第八話 研ぎ澄まされた感覚
6月3日誤字脱字等修正しました。
3月22日、地下二階スペースについてのギルドマスターの言葉を追記しました
その晩、じいちゃんとネーレウスが境界島へと戻っていった。オーケアニデス族のメイドさんたちも一緒である。マリーがはらはらと涙を流しながらじいちゃんに別れの挨拶をしていたのが印象的だった。
……誕生会で飲みまくっていたから、まだ酒が抜けていないだけという噂もあるが。
じいちゃんもマリーのことを相当気に入ったのであろう、またリスドの町に来たときはレヴィアを通じて境界島まで来るよう口にしていた。
「船があれば参ります!」
そう言って少しおっかなびっくりだったマリーが皆から笑われる。
「仕方ないだろう? あんな経験は二度としたくないんだ」
「そういえば、船を使わなかったんだっけ。結局聞きそびれていたけど、どんな感じだったの?」
「おお! 聞いてくれ、カトル。本当にレヴィは酷いんだ!」
酔っ払ったマリーの勢いは止まる気配がなかった。レヴィアがやれやれ、といった様子で静寂魔法を掛ける。ギルドの面々は本部に戻っていたし、サーニャが酔い潰れていたのは幸いだった。
「行きはまだ良かったんだ。森の南の入り江まで船を用意してもらえたからな」
それでもオーケアニデス族たちが本領を発揮しとんでもない速さで境界島を目指したので、船酔いで心身ともに打ちのめされたらしい。
翌日には境界島に到着したというから、俺が大陸に来た時と比べても単純計算で倍のスピードだ。それは惨い航海だったというのが想像に難くない。

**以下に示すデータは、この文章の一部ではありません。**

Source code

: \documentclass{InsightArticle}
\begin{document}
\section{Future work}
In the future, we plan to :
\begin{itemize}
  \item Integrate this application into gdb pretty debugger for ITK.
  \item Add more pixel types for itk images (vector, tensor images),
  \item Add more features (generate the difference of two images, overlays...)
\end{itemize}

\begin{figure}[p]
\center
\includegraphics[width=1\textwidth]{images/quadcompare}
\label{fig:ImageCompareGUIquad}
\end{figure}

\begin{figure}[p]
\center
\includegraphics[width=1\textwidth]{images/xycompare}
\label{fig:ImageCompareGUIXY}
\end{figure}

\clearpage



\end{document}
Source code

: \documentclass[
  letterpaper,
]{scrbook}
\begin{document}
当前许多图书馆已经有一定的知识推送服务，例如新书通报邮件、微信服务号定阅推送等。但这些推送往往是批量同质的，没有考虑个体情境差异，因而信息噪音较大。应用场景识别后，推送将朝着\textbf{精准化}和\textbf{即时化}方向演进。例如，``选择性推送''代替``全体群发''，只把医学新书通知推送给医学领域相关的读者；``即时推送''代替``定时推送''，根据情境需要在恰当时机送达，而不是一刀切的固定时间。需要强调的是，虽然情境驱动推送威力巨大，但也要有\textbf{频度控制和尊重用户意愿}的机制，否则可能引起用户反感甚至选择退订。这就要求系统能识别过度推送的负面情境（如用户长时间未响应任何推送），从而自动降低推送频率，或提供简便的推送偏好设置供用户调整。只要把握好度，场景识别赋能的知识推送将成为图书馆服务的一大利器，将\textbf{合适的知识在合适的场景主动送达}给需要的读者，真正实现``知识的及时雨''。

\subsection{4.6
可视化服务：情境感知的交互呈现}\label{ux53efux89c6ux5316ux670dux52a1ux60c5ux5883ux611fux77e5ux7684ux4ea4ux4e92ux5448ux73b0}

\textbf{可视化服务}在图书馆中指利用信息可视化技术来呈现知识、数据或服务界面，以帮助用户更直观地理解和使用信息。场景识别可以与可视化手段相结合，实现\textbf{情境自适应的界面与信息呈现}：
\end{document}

だが、それでもマリーに言わせれば数倍マシなことだった。
「問題は帰りだ。時間がないとレヴィは私を海に突き落とし、身体強化で強化した海の民に全力で引っ張らせることで、まるで魚のように海の中を猛スピードで突っ切らせたんだ!」
「待って。その言い方だと私が何もしなかったように聞こえるわ。ちゃんと魔法で息は出来るようにしたし、水の抵抗も極限まで減らしたでしょう?」
「そういう問題か? 夜の海は、月明かりがあったとは言え、暗くて何も見えなかったんだぞ。不覚にも恐怖を覚えてしまった。人は大地を離れては生きていけないんだ」
「昼間なら良かったのね」
「ち・が・う!」
レヴィアのやることには慣れてきたつもりだったけど、さすがに夜の海に突き落として、オーケアニデス族に無理やり引っ張らせるという発想はなかった。
……悪魔の所業だな。
「その後、私はヤム様を伴って港からこっそりと町に入ったんだが、海水の汚れを洗い流さずに乾燥魔法だけ使ったのは失敗だった。お陰で頭の先からつま先まで雪でも被ったようになってしまってな」
「マリーは洗浄魔法を使えないものね」
「わ、私だって練習はしているんだぞ。そもそも四元素を全て使いこなすのは難しいんだ」
「おお!」
話の途中で俺が思わず声をあげたものだから二人を驚かせてしまった。訝しげに見つめられ、あわてて取り繕う。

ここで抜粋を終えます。